EXERCISE BRIEF
Reproduce every entry precisely as written.

DATA TO PROCESS
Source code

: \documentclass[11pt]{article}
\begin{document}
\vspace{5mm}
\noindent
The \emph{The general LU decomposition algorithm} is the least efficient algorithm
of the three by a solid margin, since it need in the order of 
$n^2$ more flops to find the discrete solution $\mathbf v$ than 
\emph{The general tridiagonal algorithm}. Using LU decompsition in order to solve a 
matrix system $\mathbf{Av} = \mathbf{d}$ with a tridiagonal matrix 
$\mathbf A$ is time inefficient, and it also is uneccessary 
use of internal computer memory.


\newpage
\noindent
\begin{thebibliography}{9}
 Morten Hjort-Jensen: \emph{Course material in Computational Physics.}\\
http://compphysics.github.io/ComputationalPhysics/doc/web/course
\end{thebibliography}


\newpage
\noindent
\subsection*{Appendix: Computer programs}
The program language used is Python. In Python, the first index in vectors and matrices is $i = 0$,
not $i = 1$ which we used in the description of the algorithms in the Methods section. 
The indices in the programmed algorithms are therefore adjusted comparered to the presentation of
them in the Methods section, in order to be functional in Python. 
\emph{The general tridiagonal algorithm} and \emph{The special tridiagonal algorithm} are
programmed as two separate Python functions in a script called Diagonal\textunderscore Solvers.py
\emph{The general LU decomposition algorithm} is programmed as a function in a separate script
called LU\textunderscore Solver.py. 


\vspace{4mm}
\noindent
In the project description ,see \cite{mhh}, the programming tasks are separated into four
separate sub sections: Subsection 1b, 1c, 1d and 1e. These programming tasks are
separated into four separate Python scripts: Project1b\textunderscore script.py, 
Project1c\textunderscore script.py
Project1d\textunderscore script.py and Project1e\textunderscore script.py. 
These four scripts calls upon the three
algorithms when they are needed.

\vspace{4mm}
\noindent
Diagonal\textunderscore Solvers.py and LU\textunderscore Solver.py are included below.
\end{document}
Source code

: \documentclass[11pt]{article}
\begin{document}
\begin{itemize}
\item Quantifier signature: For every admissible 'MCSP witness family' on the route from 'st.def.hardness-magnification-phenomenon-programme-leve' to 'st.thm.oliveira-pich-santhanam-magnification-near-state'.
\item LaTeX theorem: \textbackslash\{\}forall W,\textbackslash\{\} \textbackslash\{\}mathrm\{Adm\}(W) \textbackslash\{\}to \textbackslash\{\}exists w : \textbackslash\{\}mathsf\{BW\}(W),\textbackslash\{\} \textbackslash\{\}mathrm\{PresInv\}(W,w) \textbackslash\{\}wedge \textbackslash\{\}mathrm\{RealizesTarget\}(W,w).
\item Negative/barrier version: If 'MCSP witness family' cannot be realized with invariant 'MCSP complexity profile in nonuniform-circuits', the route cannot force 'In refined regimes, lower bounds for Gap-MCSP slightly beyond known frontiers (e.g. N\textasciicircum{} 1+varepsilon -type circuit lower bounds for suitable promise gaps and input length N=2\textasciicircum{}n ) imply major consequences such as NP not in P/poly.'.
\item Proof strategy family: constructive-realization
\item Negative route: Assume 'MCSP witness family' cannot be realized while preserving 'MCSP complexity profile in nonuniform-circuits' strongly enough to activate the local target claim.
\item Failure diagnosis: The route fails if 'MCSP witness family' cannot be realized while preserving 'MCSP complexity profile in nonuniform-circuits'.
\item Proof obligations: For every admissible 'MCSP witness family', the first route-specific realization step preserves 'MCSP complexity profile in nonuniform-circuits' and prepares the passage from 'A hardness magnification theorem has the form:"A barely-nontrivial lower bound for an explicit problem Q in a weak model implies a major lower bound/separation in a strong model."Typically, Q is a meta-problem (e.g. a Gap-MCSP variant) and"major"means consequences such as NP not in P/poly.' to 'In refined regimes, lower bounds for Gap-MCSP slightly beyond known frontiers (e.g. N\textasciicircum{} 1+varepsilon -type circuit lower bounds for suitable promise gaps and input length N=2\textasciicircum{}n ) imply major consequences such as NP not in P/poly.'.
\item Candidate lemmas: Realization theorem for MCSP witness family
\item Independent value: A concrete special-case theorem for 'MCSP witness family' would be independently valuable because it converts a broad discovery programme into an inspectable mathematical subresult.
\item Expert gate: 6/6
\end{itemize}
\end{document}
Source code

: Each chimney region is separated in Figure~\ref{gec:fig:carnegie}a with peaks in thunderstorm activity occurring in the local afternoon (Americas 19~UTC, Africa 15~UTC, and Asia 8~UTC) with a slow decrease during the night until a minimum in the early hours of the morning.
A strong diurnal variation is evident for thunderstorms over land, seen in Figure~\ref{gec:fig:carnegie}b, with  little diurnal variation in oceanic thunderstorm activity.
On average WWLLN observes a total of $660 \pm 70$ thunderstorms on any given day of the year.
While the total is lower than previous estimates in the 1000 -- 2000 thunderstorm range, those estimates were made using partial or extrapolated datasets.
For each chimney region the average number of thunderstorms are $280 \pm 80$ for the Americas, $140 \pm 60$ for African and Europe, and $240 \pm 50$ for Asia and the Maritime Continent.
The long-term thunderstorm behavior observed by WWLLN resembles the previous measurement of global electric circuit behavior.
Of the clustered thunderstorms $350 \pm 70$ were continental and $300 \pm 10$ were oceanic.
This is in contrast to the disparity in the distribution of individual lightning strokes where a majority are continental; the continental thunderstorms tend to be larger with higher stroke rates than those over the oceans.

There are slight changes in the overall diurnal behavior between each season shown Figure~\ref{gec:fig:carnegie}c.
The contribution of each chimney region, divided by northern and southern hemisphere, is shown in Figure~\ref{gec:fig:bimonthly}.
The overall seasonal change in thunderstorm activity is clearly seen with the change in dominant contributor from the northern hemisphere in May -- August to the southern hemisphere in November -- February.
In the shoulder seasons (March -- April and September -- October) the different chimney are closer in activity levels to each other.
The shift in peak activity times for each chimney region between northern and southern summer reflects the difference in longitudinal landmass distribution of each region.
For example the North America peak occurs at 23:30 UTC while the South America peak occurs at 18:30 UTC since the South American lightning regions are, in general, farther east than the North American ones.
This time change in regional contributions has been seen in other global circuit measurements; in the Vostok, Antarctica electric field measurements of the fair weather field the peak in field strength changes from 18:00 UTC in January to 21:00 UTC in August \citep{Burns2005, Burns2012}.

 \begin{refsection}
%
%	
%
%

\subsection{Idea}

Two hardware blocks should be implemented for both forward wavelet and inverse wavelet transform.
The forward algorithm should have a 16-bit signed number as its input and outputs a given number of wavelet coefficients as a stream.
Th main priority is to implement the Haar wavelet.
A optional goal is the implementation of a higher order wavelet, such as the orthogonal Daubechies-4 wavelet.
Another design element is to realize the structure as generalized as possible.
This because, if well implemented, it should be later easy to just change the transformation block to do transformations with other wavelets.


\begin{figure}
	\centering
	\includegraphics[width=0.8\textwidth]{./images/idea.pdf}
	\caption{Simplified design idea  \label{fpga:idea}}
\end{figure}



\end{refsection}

SOLUTION FOR THIS PROBLEM
Source code

: \documentclass[11pt]{article}
\begin{document}
\vspace{5mm}
\noindent
The \emph{The general LU decomposition algorithm} is the least efficient algorithm
of the three by a solid margin, since it need in the order of 
$n^2$ more flops to find the discrete solution $\mathbf v$ than 
\emph{The general tridiagonal algorithm}. Using LU decompsition in order to solve a 
matrix system $\mathbf{Av} = \mathbf{d}$ with a tridiagonal matrix 
$\mathbf A$ is time inefficient, and it also is uneccessary 
use of internal computer memory.


\newpage
\noindent
\begin{thebibliography}{9}
 Morten Hjort-Jensen: \emph{Course material in Computational Physics.}\\
http://compphysics.github.io/ComputationalPhysics/doc/web/course
\end{thebibliography}


\newpage
\noindent
\subsection*{Appendix: Computer programs}
The program language used is Python. In Python, the first index in vectors and matrices is $i = 0$,
not $i = 1$ which we used in the description of the algorithms in the Methods section. 
The indices in the programmed algorithms are therefore adjusted comparered to the presentation of
them in the Methods section, in order to be functional in Python. 
\emph{The general tridiagonal algorithm} and \emph{The special tridiagonal algorithm} are
programmed as two separate Python functions in a script called Diagonal\textunderscore Solvers.py
\emph{The general LU decomposition algorithm} is programmed as a function in a separate script
called LU\textunderscore Solver.py. 


\vspace{4mm}
\noindent
In the project description ,see \cite{mhh}, the programming tasks are separated into four
separate sub sections: Subsection 1b, 1c, 1d and 1e. These programming tasks are
separated into four separate Python scripts: Project1b\textunderscore script.py, 
Project1c\textunderscore script.py
Project1d\textunderscore script.py and Project1e\textunderscore script.py. 
These four scripts calls upon the three
algorithms when they are needed.

\vspace{4mm}
\noindent
Diagonal\textunderscore Solvers.py and LU\textunderscore Solver.py are included below.
\end{document}
Source code

: \documentclass[11pt]{article}
\begin{document}
\begin{itemize}
\item Quantifier signature: For every admissible 'MCSP witness family' on the route from 'st.def.hardness-magnification-phenomenon-programme-leve' to 'st.thm.oliveira-pich-santhanam-magnification-near-state'.
\item LaTeX theorem: \textbackslash\{\}forall W,\textbackslash\{\} \textbackslash\{\}mathrm\{Adm\}(W) \textbackslash\{\}to \textbackslash\{\}exists w : \textbackslash\{\}mathsf\{BW\}(W),\textbackslash\{\} \textbackslash\{\}mathrm\{PresInv\}(W,w) \textbackslash\{\}wedge \textbackslash\{\}mathrm\{RealizesTarget\}(W,w).
\item Negative/barrier version: If 'MCSP witness family' cannot be realized with invariant 'MCSP complexity profile in nonuniform-circuits', the route cannot force 'In refined regimes, lower bounds for Gap-MCSP slightly beyond known frontiers (e.g. N\textasciicircum{} 1+varepsilon -type circuit lower bounds for suitable promise gaps and input length N=2\textasciicircum{}n ) imply major consequences such as NP not in P/poly.'.
\item Proof strategy family: constructive-realization
\item Negative route: Assume 'MCSP witness family' cannot be realized while preserving 'MCSP complexity profile in nonuniform-circuits' strongly enough to activate the local target claim.
\item Failure diagnosis: The route fails if 'MCSP witness family' cannot be realized while preserving 'MCSP complexity profile in nonuniform-circuits'.
\item Proof obligations: For every admissible 'MCSP witness family', the first route-specific realization step preserves 'MCSP complexity profile in nonuniform-circuits' and prepares the passage from 'A hardness magnification theorem has the form:"A barely-nontrivial lower bound for an explicit problem Q in a weak model implies a major lower bound/separation in a strong model."Typically, Q is a meta-problem (e.g. a Gap-MCSP variant) and"major"means consequences such as NP not in P/poly.' to 'In refined regimes, lower bounds for Gap-MCSP slightly beyond known frontiers (e.g. N\textasciicircum{} 1+varepsilon -type circuit lower bounds for suitable promise gaps and input length N=2\textasciicircum{}n ) imply major consequences such as NP not in P/poly.'.
\item Candidate lemmas: Realization theorem for MCSP witness family
\item Independent value: A concrete special-case theorem for 'MCSP witness family' would be independently valuable because it converts a broad discovery programme into an inspectable mathematical subresult.
\item Expert gate: 6/6
\end{itemize}
\end{document}
Source code

: Each chimney region is separated in Figure~\ref{gec:fig:carnegie}a with peaks in thunderstorm activity occurring in the local afternoon (Americas 19~UTC, Africa 15~UTC, and Asia 8~UTC) with a slow decrease during the night until a minimum in the early hours of the morning.
A strong diurnal variation is evident for thunderstorms over land, seen in Figure~\ref{gec:fig:carnegie}b, with  little diurnal variation in oceanic thunderstorm activity.
On average WWLLN observes a total of $660 \pm 70$ thunderstorms on any given day of the year.
While the total is lower than previous estimates in the 1000 -- 2000 thunderstorm range, those estimates were made using partial or extrapolated datasets.
For each chimney region the average number of thunderstorms are $280 \pm 80$ for the Americas, $140 \pm 60$ for African and Europe, and $240 \pm 50$ for Asia and the Maritime Continent.
The long-term thunderstorm behavior observed by WWLLN resembles the previous measurement of global electric circuit behavior.
Of the clustered thunderstorms $350 \pm 70$ were continental and $300 \pm 10$ were oceanic.
This is in contrast to the disparity in the distribution of individual lightning strokes where a majority are continental; the continental thunderstorms tend to be larger with higher stroke rates than those over the oceans.

There are slight changes in the overall diurnal behavior between each season shown Figure~\ref{gec:fig:carnegie}c.
The contribution of each chimney region, divided by northern and southern hemisphere, is shown in Figure~\ref{gec:fig:bimonthly}.
The overall seasonal change in thunderstorm activity is clearly seen with the change in dominant contributor from the northern hemisphere in May -- August to the southern hemisphere in November -- February.
In the shoulder seasons (March -- April and September -- October) the different chimney are closer in activity levels to each other.
The shift in peak activity times for each chimney region between northern and southern summer reflects the difference in longitudinal landmass distribution of each region.
For example the North America peak occurs at 23:30 UTC while the South America peak occurs at 18:30 UTC since the South American lightning regions are, in general, farther east than the North American ones.
This time change in regional contributions has been seen in other global circuit measurements; in the Vostok, Antarctica electric field measurements of the fair weather field the peak in field strength changes from 18:00 UTC in January to 21:00 UTC in August \citep{Burns2005, Burns2012}.

 \begin{refsection}
%
%	
%
%

\subsection{Idea}

Two hardware blocks should be implemented for both forward wavelet and inverse wavelet transform.
The forward algorithm should have a 16-bit signed number as its input and outputs a given number of wavelet coefficients as a stream.
Th main priority is to implement the Haar wavelet.
A optional goal is the implementation of a higher order wavelet, such as the orthogonal Daubechies-4 wavelet.
Another design element is to realize the structure as generalized as possible.
This because, if well implemented, it should be later easy to just change the transformation block to do transformations with other wavelets.


\begin{figure}
	\centering
	\includegraphics[width=0.8\textwidth]{./images/idea.pdf}
	\caption{Simplified design idea  \label{fpga:idea}}
\end{figure}



\end{refsection}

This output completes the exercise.